#### TASK TO COMPLETE
Print this span of the material below exactly: the line with "Thoroughly read #file:../../DEVELOPMENT-PLAN.md", the line with "Ensure sections like", and every line between them, but nothing else.
== Segment start ==
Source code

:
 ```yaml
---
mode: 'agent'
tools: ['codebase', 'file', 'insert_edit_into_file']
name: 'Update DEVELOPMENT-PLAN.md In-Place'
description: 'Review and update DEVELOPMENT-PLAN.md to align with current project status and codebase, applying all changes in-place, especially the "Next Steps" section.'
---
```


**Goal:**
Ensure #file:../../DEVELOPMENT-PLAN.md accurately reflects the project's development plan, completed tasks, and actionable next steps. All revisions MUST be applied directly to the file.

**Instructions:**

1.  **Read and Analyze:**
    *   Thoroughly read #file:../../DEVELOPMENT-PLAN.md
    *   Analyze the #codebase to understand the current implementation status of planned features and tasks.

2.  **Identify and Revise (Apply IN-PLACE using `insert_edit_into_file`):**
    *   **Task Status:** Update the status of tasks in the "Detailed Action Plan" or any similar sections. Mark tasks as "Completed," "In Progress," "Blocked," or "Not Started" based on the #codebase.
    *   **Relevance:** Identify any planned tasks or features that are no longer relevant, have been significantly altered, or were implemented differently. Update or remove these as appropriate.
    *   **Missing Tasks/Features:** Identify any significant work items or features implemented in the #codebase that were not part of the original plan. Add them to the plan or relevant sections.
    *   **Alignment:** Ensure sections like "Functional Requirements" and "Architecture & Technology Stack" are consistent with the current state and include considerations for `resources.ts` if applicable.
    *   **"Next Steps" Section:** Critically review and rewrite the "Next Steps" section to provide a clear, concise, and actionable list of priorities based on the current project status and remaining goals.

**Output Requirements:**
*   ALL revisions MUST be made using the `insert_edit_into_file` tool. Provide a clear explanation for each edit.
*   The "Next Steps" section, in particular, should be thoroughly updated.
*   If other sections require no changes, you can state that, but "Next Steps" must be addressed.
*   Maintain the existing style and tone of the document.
== Segment end ==
#### YOUR SOLUTION
    *   Thoroughly read #file:../../DEVELOPMENT-PLAN.md
    *   Analyze the #codebase to understand the current implementation status of planned features and tasks.

2.  **Identify and Revise (Apply IN-PLACE using `insert_edit_into_file`):**
    *   **Task Status:** Update the status of tasks in the "Detailed Action Plan" or any similar sections. Mark tasks as "Completed," "In Progress," "Blocked," or "Not Started" based on the #codebase.
    *   **Relevance:** Identify any planned tasks or features that are no longer relevant, have been significantly altered, or were implemented differently. Update or remove these as appropriate.
    *   **Missing Tasks/Features:** Identify any significant work items or features implemented in the #codebase that were not part of the original plan. Add them to the plan or relevant sections.
    *   **Alignment:** Ensure sections like "Functional Requirements" and "Architecture & Technology Stack" are consistent with the current state and include considerations for `resources.ts` if applicable.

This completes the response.